▶ **Data extracted from a collection**:
- Opening Delimiter -
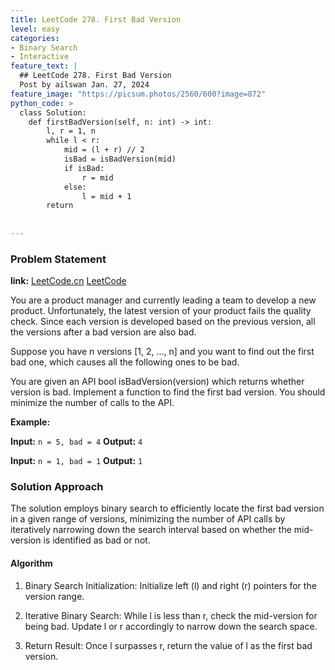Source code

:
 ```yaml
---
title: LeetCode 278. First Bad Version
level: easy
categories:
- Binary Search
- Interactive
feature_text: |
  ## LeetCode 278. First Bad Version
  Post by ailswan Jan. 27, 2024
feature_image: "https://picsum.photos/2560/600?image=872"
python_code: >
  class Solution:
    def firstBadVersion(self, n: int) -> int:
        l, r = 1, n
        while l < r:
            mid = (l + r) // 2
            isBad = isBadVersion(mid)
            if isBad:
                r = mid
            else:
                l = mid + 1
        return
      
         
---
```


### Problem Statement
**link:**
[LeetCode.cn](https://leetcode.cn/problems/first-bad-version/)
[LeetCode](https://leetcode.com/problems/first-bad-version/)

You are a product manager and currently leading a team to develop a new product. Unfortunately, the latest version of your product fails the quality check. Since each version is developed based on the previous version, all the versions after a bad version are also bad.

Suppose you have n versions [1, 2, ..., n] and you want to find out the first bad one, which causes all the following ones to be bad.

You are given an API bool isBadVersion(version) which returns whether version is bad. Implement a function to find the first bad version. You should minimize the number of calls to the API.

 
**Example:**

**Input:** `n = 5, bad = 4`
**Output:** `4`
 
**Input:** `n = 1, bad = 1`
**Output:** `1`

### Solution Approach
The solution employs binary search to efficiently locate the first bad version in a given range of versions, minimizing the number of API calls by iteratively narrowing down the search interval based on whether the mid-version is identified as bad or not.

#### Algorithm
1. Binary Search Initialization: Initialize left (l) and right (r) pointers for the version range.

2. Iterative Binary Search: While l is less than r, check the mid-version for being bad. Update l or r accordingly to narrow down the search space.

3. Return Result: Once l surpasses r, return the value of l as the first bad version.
- Closing Delimiter -
▶ **TASK PROMPT**:
Which lines above include the word "check"? Pick them out and copy them.

▶ **SOLUTION**:
You are a product manager and currently leading a team to develop a new product. Unfortunately, the latest version of your product fails the quality check. Since each version is developed based on the previous version, all the versions after a bad version are also bad.
2. Iterative Binary Search: While l is less than r, check the mid-version for being bad. Update l or r accordingly to narrow down the search space.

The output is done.